Are U.S. Special Forces Spread Too Thin?

Popular Mechanics: Are the Special Forces Stretched Too Thin?

As the shock-and-awe of conventional warfare has given way to the unpredictable carnage of terrorism, much of the job of keeping America safe has fallen to the military's most elite soldiers. Delta Force. Green Berets. Navy SEALs. The special operators. But with new threats every day and the men stretched thin, can this new strategy last?

On his last flight home, three months before his death, Joshua Wheeler tore through a copy of D.H. Lawrence's Sons and Lovers. It was the only book he could find in English at a store where he was stationed, near Erbil, the capital of Iraqi Kurdistan. Wheeler was a master sergeant in the Army, a former Ranger, and a member of Delta Force since 2004. He was the recipient of eleven Bronze Star medals—four of them with the letter V, signifying valor in combat. This was his fourteenth deployment to either Iraq or Afghanistan. As he sat on the plane back to North Carolina, he read a hundred-year-old novel about a struggling London artist.

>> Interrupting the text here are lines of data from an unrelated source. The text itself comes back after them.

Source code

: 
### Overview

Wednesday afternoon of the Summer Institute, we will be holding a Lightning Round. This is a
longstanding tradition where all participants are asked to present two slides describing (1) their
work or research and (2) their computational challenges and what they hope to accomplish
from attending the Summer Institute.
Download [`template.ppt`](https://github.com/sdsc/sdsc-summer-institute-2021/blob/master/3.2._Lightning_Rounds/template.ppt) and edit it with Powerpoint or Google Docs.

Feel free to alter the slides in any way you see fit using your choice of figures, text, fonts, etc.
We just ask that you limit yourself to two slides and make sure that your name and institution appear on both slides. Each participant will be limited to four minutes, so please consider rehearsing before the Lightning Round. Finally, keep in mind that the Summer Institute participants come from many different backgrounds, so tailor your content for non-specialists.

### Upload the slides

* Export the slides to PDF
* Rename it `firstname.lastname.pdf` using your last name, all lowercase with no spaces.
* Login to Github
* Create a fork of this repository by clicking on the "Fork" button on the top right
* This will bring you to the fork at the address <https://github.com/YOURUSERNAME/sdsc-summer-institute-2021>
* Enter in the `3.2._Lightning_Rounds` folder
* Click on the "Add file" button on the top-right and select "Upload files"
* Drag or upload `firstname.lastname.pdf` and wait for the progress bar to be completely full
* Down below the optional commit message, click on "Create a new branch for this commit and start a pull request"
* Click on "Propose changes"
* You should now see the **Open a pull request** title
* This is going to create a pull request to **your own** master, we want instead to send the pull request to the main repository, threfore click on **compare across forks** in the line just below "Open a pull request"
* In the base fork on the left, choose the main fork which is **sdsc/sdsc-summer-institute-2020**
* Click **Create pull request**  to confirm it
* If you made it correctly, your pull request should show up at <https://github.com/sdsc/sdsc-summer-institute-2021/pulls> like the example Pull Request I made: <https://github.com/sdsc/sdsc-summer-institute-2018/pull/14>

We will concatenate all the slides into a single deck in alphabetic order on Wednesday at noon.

It was one of the things his wife, Ashley, loved most about Josh—his appetite for knowledge. "He would read whatever he could get his hands on," she says. They were married for two years, and in that time Josh had read more books than she could count. He especially loved history and anything related to international travel—anything that might help him know the world better. He kept a pocket dictionary in his car so he could look up new words at stoplights.